Quantitative carcinogenic estimates include the following:
[slope factor] = risk per unit dose = risk per mg/kg/day
[slope factor or unit risk] for inhalation exposure = risk per concentration unit in air = risk per µg/m3
An example of this information is shown with Nitroglycerin.
Also given in the example are the references for the chemical. The reference is identified by the chemical name.
Quantitative carcinogenic estimates are specific for the route of exposure. Footnotes are used to indicate when the values for inhalation or oral exposure are based on extrapolation from another route of exposure.

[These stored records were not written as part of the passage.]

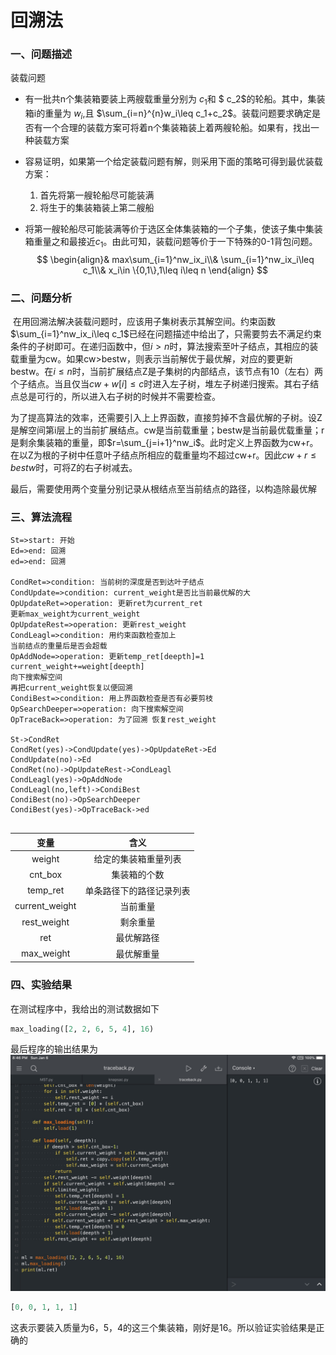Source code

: #  回溯法

###  一、问题描述

装载问题
- 有一批共n个集装箱要装上两艘载重量分别为 $c_1$和  $ c_2$的轮船。其中，集装箱i的重量为 $w_i$,且 $\sum_{i=n}^{n}w_i\leq c_1+c_2$。装载问题要求确定是否有一个合理的装载方案可将着n个集装箱装上着两艘轮船。如果有，找出一种装载方案

- 容易证明，如果第一个给定装载问题有解，则采用下面的策略可得到最优装载方案：

  1. 首先将第一艘轮船尽可能装满
  2. 将生于的集装箱装上第二艘船

- 将第一艘轮船尽可能装满等价于选区全体集装箱的一个子集，使该子集中集装箱重量之和最接近$c_1$。由此可知，装载问题等价于一下特殊的0-1背包问题。
  $$
  \begin{align}&
  max\sum_{i=1}^nw_ix_i\\&
  \sum_{i=1}^nw_ix_i\leq c_1\\&
  x_i\in \{0,1\},1\leq i\leq n
  \end{align}
  $$
  

### 二、问题分析

​    在用回溯法解决装载问题时，应该用子集树表示其解空间。约束函数$\sum_{i=1}^nw_ix_i\leq c_1$已经在问题描述中给出了，只需要剪去不满足约束条件的子树即可。在递归函数中，但$i>n$时，算法搜索至叶子结点，其相应的装载重量为cw。如果cw>bestw，则表示当前解优于最优解，对应的要更新bestw。在$i\leq n$时，当前扩展结点Z是子集树的内部结点，该节点有10（左右）两个子结点。当且仅当$cw+w[i]\leq c$时进入左子树，堆左子树递归搜索。其右子结点总是可行的，所以进入右子树的时候并不需要检查。

​    为了提高算法的效率，还需要引入上上界函数，直接剪掉不含最优解的子树。设Z是解空间第i层上的当前扩展结点。cw是当前载重量；bestw是当前最优载重量；r是剩余集装箱的重量，即$r=\sum_{j=i+1}^nw_i$。此时定义上界函数为cw+r。在以Z为根的子树中任意叶子结点所相应的载重量均不超过cw+r。因此$cw+r\leq bestw$时，可将Z的右子树减去。

​    最后，需要使用两个变量分别记录从根结点至当前结点的路径，以构造除最优解















###  三、算法流程

```flow
St=>start: 开始
Ed=>end: 回溯
ed=>end: 回溯

CondRet=>condition: 当前树的深度是否到达叶子结点
CondUpdate=>condition: current_weight是否比当前最优解的大
OpUpdateRet=>operation: 更新ret为current_ret
更新max_weight为current_weight
OpUpdateRest=>operation: 更新rest_weight
CondLeagl=>condition: 用约束函数检查加上
当前结点的重量后是否会超载
OpAddNode=>operation: 更新temp_ret[deepth]=1
current_weight+=weight[deepth]
向下搜索解空间
再把current_weight恢复以便回溯
CondiBest=>condition: 用上界函数检查是否有必要剪枝
OpSearchDeeper=>operation: 向下搜索解空间
OpTraceBack=>operation: 为了回溯 恢复rest_weight

St->CondRet
CondRet(yes)->CondUpdate(yes)->OpUpdateRet->Ed
CondUpdate(no)->Ed
CondRet(no)->OpUpdateRest->CondLeagl
CondLeagl(yes)->OpAddNode
CondLeagl(no,left)->CondiBest
CondiBest(no)->OpSearchDeeper
CondiBest(yes)->OpTraceBack->ed


```

|      变量      |           含义           |
| :------------: | :----------------------: |
|     weight     |   给定的集装箱重量列表   |
|    cnt_box     |       集装箱的个数       |
|    temp_ret    | 单条路径下的路径记录列表 |
| current_weight |         当前重量         |
|  rest_weight   |         剩余重量         |
|      ret       |        最优解路径        |
|   max_weight   |        最优解重量        |

### 四、实验结果

在测试程序中，我给出的测试数据如下

```python
max_loading([2, 2, 6, 5, 4], 16)
```

最后程序的输出结果为![微信图片_20190106204728](assets/微信图片_20190106204728-1546778888976.jpg)

```python
[0, 0, 1, 1, 1]
```

这表示要装入质量为6，5，4的这三个集装箱，刚好是16。所以验证实验结果是正确的



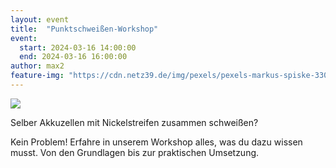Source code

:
 ```yaml
---
layout: event
title:  "Punktschweißen-Workshop"
event:
  start: 2024-03-16 14:00:00
  end: 2024-03-16 16:00:00
author: max2
feature-img: "https://cdn.netz39.de/img/pexels/pexels-markus-spiske-330771.jpg"
---
```


![](https://cdn.netz39.de/img/pexels/pexels-nastyasensei-282045.jpg)

Selber Akkuzellen mit Nickelstreifen zusammen schweißen? 

Kein Problem! 
Erfahre in unserem Workshop alles, was du dazu wissen musst. Von den Grundlagen bis zur praktischen Umsetzung.
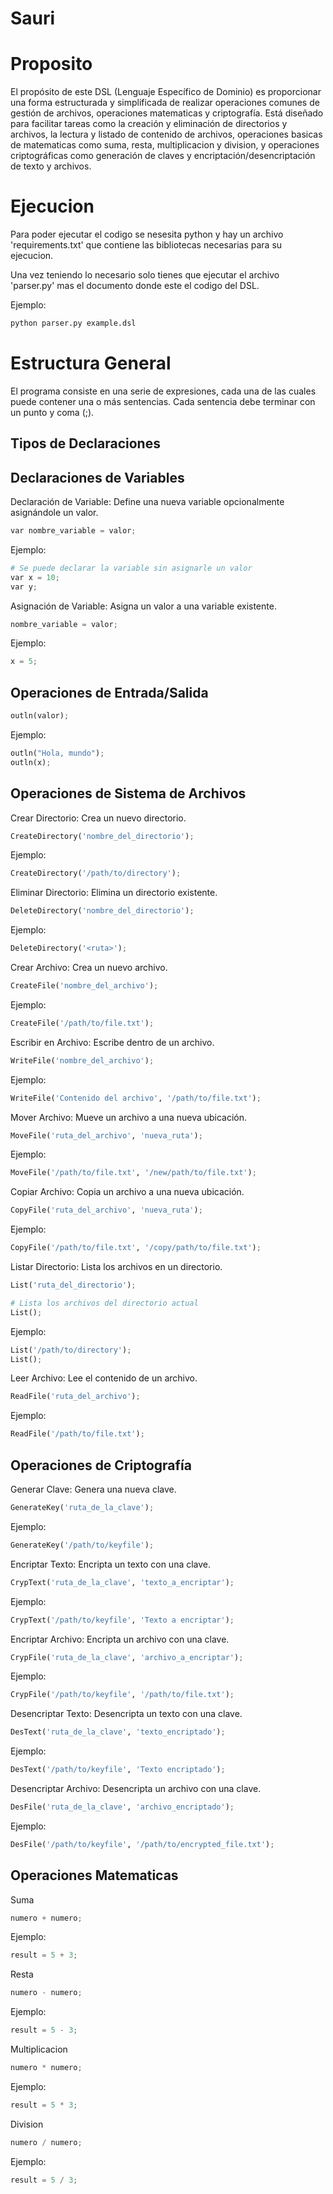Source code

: <h1> Sauri </h1>

# Proposito

El propósito de este DSL (Lenguaje Específico de Dominio) es proporcionar una forma estructurada y simplificada de realizar operaciones comunes de gestión de archivos, operaciones matematicas y criptografía. 
Está diseñado para facilitar tareas como la creación y eliminación de directorios y archivos, 
la lectura y listado de contenido de archivos, operaciones basicas de matematicas como suma, resta, multiplicacion y division, y operaciones criptográficas como generación de claves y encriptación/desencriptación de texto y archivos.

# Ejecucion
Para poder ejecutar el codigo se nesesita python y hay un archivo 'requirements.txt' que contiene las bibliotecas necesarias para su ejecucion.

Una vez teniendo lo necesario solo tienes que ejecutar el archivo 'parser.py' mas el documento donde este el codigo del DSL.

Ejemplo:

```python
python parser.py example.dsl
```

# Estructura General
El programa consiste en una serie de expresiones, cada una de las cuales puede contener una o más sentencias. Cada sentencia debe terminar con un punto y coma (;).

## Tipos de Declaraciones

## Declaraciones de Variables
Declaración de Variable: Define una nueva variable opcionalmente asignándole un valor.


```python
var nombre_variable = valor;
```

Ejemplo: 

```python
# Se puede declarar la variable sin asignarle un valor
var x = 10;
var y;
```

Asignación de Variable: Asigna un valor a una variable existente.

```python
nombre_variable = valor;
```

Ejemplo: 

```python
x = 5;
```

## Operaciones de Entrada/Salida

```python
outln(valor);
```

Ejemplo: 

```python
outln("Hola, mundo");
outln(x);

```

## Operaciones de Sistema de Archivos

Crear Directorio: Crea un nuevo directorio.

```python
CreateDirectory('nombre_del_directorio');
```

Ejemplo: 

```python
CreateDirectory('/path/to/directory');
```

Eliminar Directorio: Elimina un directorio existente.

```python
DeleteDirectory('nombre_del_directorio');
```

Ejemplo: 

```python
DeleteDirectory('<ruta>');
```

Crear Archivo: Crea un nuevo archivo.

```python
CreateFile('nombre_del_archivo');
```

Ejemplo: 

```python
CreateFile('/path/to/file.txt');
```

Escribir en Archivo: Escribe dentro de un archivo.

```python
WriteFile('nombre_del_archivo');
```

Ejemplo: 

```python
WriteFile('Contenido del archivo', '/path/to/file.txt');
```

Mover Archivo: Mueve un archivo a una nueva ubicación.

```python
MoveFile('ruta_del_archivo', 'nueva_ruta');
```

Ejemplo: 

```python
MoveFile('/path/to/file.txt', '/new/path/to/file.txt');
```

Copiar Archivo: Copia un archivo a una nueva ubicación.

```python
CopyFile('ruta_del_archivo', 'nueva_ruta');
```

Ejemplo: 

```python
CopyFile('/path/to/file.txt', '/copy/path/to/file.txt');
```

Listar Directorio: Lista los archivos en un directorio.

```python
List('ruta_del_directorio');
```
```python
# Lista los archivos del directorio actual
List();
```

Ejemplo: 

```python
List('/path/to/directory');
List();
```

Leer Archivo: Lee el contenido de un archivo.

```python
ReadFile('ruta_del_archivo');
```

Ejemplo: 

```python
ReadFile('/path/to/file.txt');
```

## Operaciones de Criptografía

Generar Clave: Genera una nueva clave.

```python
GenerateKey('ruta_de_la_clave');
```

Ejemplo: 

```python
GenerateKey('/path/to/keyfile');
```

Encriptar Texto: Encripta un texto con una clave.

```python
CrypText('ruta_de_la_clave', 'texto_a_encriptar');
```

Ejemplo: 

```python
CrypText('/path/to/keyfile', 'Texto a encriptar');
```

Encriptar Archivo: Encripta un archivo con una clave.

```python
CrypFile('ruta_de_la_clave', 'archivo_a_encriptar');
```

Ejemplo: 

```python
CrypFile('/path/to/keyfile', '/path/to/file.txt');
```

Desencriptar Texto: Desencripta un texto con una clave.

```python
DesText('ruta_de_la_clave', 'texto_encriptado');
```

Ejemplo: 

```python
DesText('/path/to/keyfile', 'Texto encriptado');
```

Desencriptar Archivo: Desencripta un archivo con una clave.

```python
DesFile('ruta_de_la_clave', 'archivo_encriptado');
```

Ejemplo: 

```python
DesFile('/path/to/keyfile', '/path/to/encrypted_file.txt');
```

## Operaciones Matematicas

Suma

```python
numero + numero;
```

Ejemplo: 

```python
result = 5 + 3;
```

Resta

```python
numero - numero;
```

Ejemplo: 

```python
result = 5 - 3;
```

Multiplicacion

```python
numero * numero;
```

Ejemplo: 

```python
result = 5 * 3;
```

Division

```python
numero / numero;
```

Ejemplo: 

```python
result = 5 / 3;
```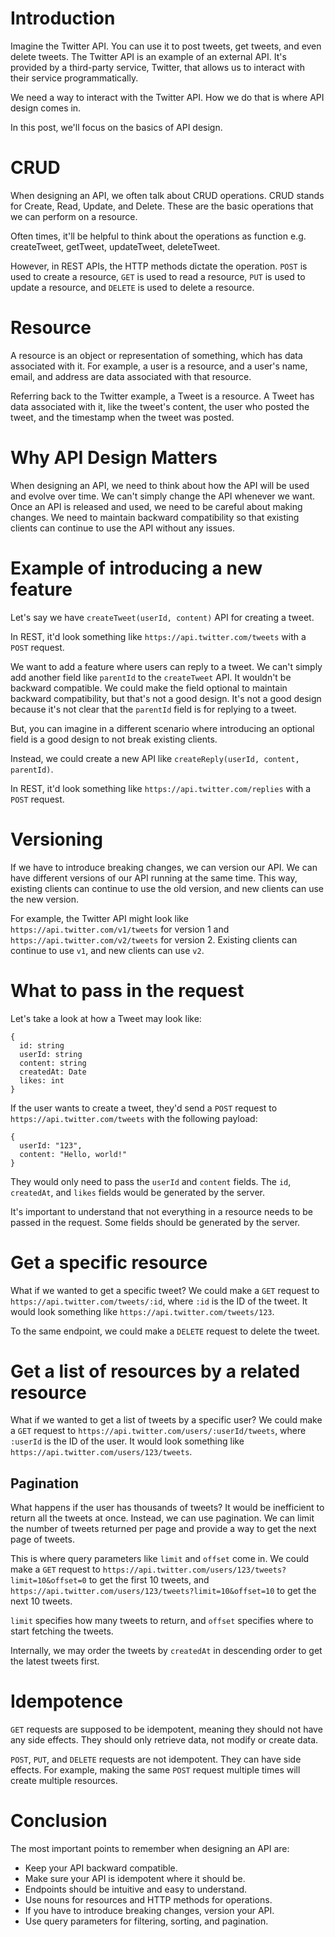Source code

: # Introduction

Imagine the Twitter API. You can use it to post tweets, get tweets, and even delete tweets. The Twitter API is an example of an external API. It's provided by a third-party service, Twitter, that allows us to interact with their service programmatically.

We need a way to interact with the Twitter API. How we do that is where API design comes in.

In this post, we'll focus on the basics of API design.

# CRUD

When designing an API, we often talk about CRUD operations. CRUD stands for Create, Read, Update, and Delete. These are the basic operations that we can perform on a resource.

Often times, it'll be helpful to think about the operations as function e.g. createTweet, getTweet, updateTweet, deleteTweet.

However, in REST APIs, the HTTP methods dictate the operation. `POST` is used to create a resource, `GET` is used to read a resource, `PUT` is used to update a resource, and `DELETE` is used to delete a resource.

# Resource

A resource is an object or representation of something, which has data associated with it. For example, a user is a resource, and a user's name, email, and address are data associated with that resource.

Referring back to the Twitter example, a Tweet is a resource. A Tweet has data associated with it, like the tweet's content, the user who posted the tweet, and the timestamp when the tweet was posted.

# Why API Design Matters

When designing an API, we need to think about how the API will be used and evolve over time. We can't simply change the API whenever we want. Once an API is released and used, we need to be careful about making changes. We need to maintain backward compatibility so that existing clients can continue to use the API without any issues.

# Example of introducing a new feature

Let's say we have `createTweet(userId, content)` API for creating a tweet.

In REST, it'd look something like `https://api.twitter.com/tweets` with a `POST` request.

We want to add a feature where users can reply to a tweet. We can't simply add another field like `parentId` to the `createTweet` API. It wouldn't be backward compatible. We could make the field optional to maintain backward compatibility, but that's not a good design. It's not a good design because it's not clear that the `parentId` field is for replying to a tweet.

But, you can imagine in a different scenario where introducing an optional field is a good design to not break existing clients.

Instead, we could create a new API like `createReply(userId, content, parentId)`.

In REST, it'd look something like `https://api.twitter.com/replies` with a `POST` request.

# Versioning

If we have to introduce breaking changes, we can version our API. We can have different versions of our API running at the same time. This way, existing clients can continue to use the old version, and new clients can use the new version.

For example, the Twitter API might look like `https://api.twitter.com/v1/tweets` for version 1 and `https://api.twitter.com/v2/tweets` for version 2. Existing clients can continue to use `v1`, and new clients can use `v2`.

# What to pass in the request

Let's take a look at how a Tweet may look like:

```
{
  id: string
  userId: string
  content: string
  createdAt: Date
  likes: int
}
```

If the user wants to create a tweet, they'd send a `POST` request to `https://api.twitter.com/tweets` with the following payload:

```
{
  userId: "123",
  content: "Hello, world!"
}
```

They would only need to pass the `userId` and `content` fields. The `id`, `createdAt`, and `likes` fields would be generated by the server.

It's important to understand that not everything in a resource needs to be passed in the request. Some fields should be generated by the server.

# Get a specific resource

What if we wanted to get a specific tweet? We could make a `GET` request to `https://api.twitter.com/tweets/:id`, where `:id` is the ID of the tweet. It would look something like `https://api.twitter.com/tweets/123`.

To the same endpoint, we could make a `DELETE` request to delete the tweet.

# Get a list of resources by a related resource

What if we wanted to get a list of tweets by a specific user? We could make a `GET` request to `https://api.twitter.com/users/:userId/tweets`, where `:userId` is the ID of the user. It would look something like `https://api.twitter.com/users/123/tweets`.

## Pagination

What happens if the user has thousands of tweets? It would be inefficient to return all the tweets at once. Instead, we can use pagination. We can limit the number of tweets returned per page and provide a way to get the next page of tweets.

This is where query parameters like `limit` and `offset` come in. We could make a `GET` request to `https://api.twitter.com/users/123/tweets?limit=10&offset=0` to get the first 10 tweets, and `https://api.twitter.com/users/123/tweets?limit=10&offset=10` to get the next 10 tweets.

`limit` specifies how many tweets to return, and `offset` specifies where to start fetching the tweets.

Internally, we may order the tweets by `createdAt` in descending order to get the latest tweets first.

# Idempotence

`GET` requests are supposed to be idempotent, meaning they should not have any side effects. They should only retrieve data, not modify or create data.

`POST`, `PUT`, and `DELETE` requests are not idempotent. They can have side effects. For example, making the same `POST` request multiple times will create multiple resources.

# Conclusion

The most important points to remember when designing an API are:

- Keep your API backward compatible.
- Make sure your API is idempotent where it should be.
- Endpoints should be intuitive and easy to understand.
- Use nouns for resources and HTTP methods for operations.
- If you have to introduce breaking changes, version your API.
- Use query parameters for filtering, sorting, and pagination.
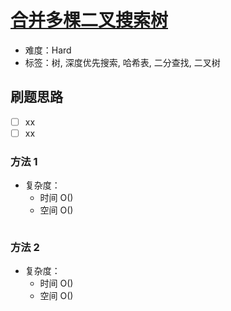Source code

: # [合并多棵二叉搜索树](https://leetcode-cn.com/problems/merge-bsts-to-create-single-bst/)

- 难度：Hard
- 标签：树, 深度优先搜索, 哈希表, 二分查找, 二叉树

## 刷题思路

- [ ] xx
- [ ] xx

### 方法 1

- 复杂度：
    - 时间 O()
    - 空间 O()

``` js

```

### 方法 2

- 复杂度：
    - 时间 O()
    - 空间 O()

``` js

```
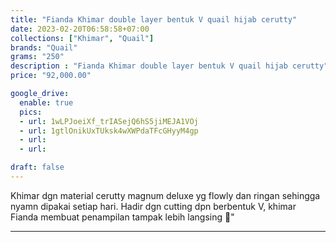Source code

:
 ```yaml
---
title: "Fianda Khimar double layer bentuk V quail hijab cerutty"
date: 2023-02-20T06:58:58+07:00
collections: ["Khimar", "Quail"]
brands: "Quail"
grams: "250"
description : "Fianda Khimar double layer bentuk V quail hijab cerutty"
price: "92,000.00"

google_drive:
  enable: true
  pics:
  - url: 1wLPJoeiXf_trIASejQ6hS5jiMEJA1VOj
  - url: 1gtlOnikUxTUksk4wXWPdaTFcGHyyM4gp
  - url: 
  - url: 

draft: false
---
```


Khimar dgn material cerutty magnum deluxe yg flowly dan ringan sehingga nyamn dipakai setiap hari. Hadir dgn cutting dpn berbentuk V, khimar Fianda membuat penampilan tampak lebih langsing 🥰"

----------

To estimate risk-specific concentrations in air from the [slope factor or unit risk] in air, the specified level of risk is divided by the [slope factor or unit risk] for air. Hence, the air concentration (in µg/m3) corresponding to an upper-bound increased lifetime cancer risk of 1x10-5 is calculated as follows:
µg/m3 in air = (1 x 10-5)/[slope factor or unit risk] in (µg/m3)-1
ENDNOTES
1 Unlike the linear response often assumed for cancer risk, EPA's Risk Assessment Guidance for Superfund (RAGS) assumes that there is a threshold for noncancer adverse effects, below which even sensitive subpopulations are unlikely to experience deleterious or adverse toxic effects (RAGS Volume I, Part A, sections 7.2 and 8.2.1). Recently, some EPA cancer assessments indicate that there may be thresholds for some carcinogens below which there may be no significant potential for cancer to occur.